In 1967, Delmark Records released the milestone compilation, "Chicago/The Blues/Today!" It prominently showcased J.B. Hutto and the Hawks on five cuts, considered by many to be some of the premier pieces of his career. They clearly displayed Hutto's fierce and pounding slide guitar. Delmark responded to the popularity of this album by releasing J.B.'s first full-length solo disc the next year, the brilliant masterpiece "Hawk Squad". Over the next 16 years, Hutto recorded with a variety of labels that would include JSP, Varrick and Wolf, releasing classic recordings such as 1973's, "Slidewinder", and 1983's, "Slippin' & Slidin'"
Hutto's good friend, Hound Dog Taylor, died in 1975 and it was J.B.'s fortune to inherit Taylor's band, The Houserockers, with Brewer Phillips and Ted Harvey. This was the only time during Hutto's career where he performed with a backing unit called anything other than The Hawks. The band never truly gelled as a group and never entered a studio to record. Several live performances were recorded during 1976 and 1977, including a show at Boston's famed Tea Party which was later released posthumously as "J.B. Hutto And The Houserockers Live 1977." Hutto eventually moved to Boston in the late-1970s, where he pieced together a new version of The Hawks.
Other than his stellar work as a slide player, J.B. Hutto was also regarded as a master showman. Following in the footsteps of people such as Guitar Slim, he took to wearing brightly-colored outfits and a wide array of hats. He was also known for walking a room with a lengthy extension to his guitar cord, casually jumping atop tables from time-to-time while performing.
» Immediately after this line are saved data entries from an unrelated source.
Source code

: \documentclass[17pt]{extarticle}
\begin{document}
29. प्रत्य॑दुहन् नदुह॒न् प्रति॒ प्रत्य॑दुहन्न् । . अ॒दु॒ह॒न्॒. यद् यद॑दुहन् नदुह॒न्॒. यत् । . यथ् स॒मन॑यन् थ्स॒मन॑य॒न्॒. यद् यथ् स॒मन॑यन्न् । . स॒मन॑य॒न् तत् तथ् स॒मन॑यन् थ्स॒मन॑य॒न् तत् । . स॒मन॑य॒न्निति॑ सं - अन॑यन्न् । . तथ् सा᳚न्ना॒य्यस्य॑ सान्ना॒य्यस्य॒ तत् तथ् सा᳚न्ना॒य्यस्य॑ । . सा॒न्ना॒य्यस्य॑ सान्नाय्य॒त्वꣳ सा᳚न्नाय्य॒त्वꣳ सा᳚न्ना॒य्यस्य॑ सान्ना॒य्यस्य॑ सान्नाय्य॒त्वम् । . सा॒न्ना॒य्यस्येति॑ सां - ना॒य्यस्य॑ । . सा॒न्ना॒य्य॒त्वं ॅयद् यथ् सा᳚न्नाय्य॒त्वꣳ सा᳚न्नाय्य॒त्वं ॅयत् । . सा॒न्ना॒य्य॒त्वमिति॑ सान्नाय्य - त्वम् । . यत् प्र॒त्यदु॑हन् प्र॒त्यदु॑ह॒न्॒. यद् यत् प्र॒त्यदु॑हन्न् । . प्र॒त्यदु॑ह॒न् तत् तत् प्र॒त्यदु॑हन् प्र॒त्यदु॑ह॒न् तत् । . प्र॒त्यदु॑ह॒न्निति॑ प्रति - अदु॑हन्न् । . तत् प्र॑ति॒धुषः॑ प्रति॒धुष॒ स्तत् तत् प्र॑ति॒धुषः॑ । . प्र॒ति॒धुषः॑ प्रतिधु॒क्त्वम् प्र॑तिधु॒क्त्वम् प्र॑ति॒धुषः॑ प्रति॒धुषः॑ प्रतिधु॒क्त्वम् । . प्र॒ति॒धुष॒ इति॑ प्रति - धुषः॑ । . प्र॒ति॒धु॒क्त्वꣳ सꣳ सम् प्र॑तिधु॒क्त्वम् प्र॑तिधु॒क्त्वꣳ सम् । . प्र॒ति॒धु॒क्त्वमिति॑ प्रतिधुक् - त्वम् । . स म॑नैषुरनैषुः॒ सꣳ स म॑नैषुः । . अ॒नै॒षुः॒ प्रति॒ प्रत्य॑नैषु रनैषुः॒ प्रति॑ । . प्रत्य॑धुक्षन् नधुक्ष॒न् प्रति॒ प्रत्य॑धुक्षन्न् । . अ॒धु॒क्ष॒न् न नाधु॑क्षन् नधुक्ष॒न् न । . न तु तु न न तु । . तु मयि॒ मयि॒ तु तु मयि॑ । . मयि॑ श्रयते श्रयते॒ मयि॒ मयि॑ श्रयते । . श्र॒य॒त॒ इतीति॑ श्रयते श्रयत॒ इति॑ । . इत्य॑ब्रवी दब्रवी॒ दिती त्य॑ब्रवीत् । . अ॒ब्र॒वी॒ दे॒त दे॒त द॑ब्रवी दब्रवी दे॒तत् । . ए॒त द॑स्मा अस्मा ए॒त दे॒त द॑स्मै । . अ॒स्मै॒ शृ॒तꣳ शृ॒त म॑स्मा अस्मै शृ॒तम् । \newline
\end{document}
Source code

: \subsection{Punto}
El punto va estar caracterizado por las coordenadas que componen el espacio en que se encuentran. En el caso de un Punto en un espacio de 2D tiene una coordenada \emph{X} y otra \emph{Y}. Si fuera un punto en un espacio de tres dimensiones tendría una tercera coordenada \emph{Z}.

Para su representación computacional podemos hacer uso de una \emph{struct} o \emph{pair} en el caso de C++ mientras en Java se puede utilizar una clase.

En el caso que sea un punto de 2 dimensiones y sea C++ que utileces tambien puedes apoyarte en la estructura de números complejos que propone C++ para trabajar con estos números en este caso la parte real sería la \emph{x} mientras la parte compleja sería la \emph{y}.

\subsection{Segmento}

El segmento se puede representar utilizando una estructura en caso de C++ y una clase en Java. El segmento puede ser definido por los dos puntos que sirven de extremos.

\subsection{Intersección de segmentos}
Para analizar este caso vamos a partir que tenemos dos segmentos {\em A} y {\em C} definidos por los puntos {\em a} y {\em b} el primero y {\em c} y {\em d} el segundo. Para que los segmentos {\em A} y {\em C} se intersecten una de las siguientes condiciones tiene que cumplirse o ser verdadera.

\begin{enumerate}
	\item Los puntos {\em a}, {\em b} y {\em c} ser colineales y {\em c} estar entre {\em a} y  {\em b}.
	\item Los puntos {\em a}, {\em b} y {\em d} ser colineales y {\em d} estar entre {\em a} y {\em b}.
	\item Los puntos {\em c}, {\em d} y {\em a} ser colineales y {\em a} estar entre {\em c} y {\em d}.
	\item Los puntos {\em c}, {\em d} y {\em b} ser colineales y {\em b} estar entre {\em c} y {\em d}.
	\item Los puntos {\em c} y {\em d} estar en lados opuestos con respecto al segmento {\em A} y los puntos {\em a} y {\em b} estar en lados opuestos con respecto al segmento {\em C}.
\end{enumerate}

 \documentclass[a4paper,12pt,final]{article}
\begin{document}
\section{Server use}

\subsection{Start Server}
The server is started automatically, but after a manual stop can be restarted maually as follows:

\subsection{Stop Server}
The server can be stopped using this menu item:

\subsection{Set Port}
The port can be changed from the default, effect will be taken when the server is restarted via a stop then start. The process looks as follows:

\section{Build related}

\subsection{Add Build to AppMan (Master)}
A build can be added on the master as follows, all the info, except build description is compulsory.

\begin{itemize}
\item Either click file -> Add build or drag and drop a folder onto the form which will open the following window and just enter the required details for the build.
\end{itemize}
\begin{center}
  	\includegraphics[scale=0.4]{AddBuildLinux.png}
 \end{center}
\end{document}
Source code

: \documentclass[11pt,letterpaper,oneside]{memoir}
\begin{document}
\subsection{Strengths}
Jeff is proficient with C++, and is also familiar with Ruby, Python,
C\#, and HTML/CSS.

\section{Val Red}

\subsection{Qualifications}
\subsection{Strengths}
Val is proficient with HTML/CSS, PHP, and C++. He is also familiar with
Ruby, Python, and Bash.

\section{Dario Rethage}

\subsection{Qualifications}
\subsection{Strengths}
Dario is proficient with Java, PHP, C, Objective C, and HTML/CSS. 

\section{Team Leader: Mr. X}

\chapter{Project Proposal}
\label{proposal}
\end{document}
Hutto returned to Illinois in the early 1980s, where he was diagnosed with cancer. He died in 1983 in Harvey, Illinois, and at the time of his passing, was considered one of the top-drawing Bluesmen working. His popularity can easily be pointed out by the fact that The Blues Foundation welcomed J.B.. Hutto into its Hall of Fame only two years Following his death. His legacy lives on, though, through the playing of his nephew, Lil' Ed Williams, who learned first-hand at the knee of Hutto, and also through all slide guitarists playing Blues today.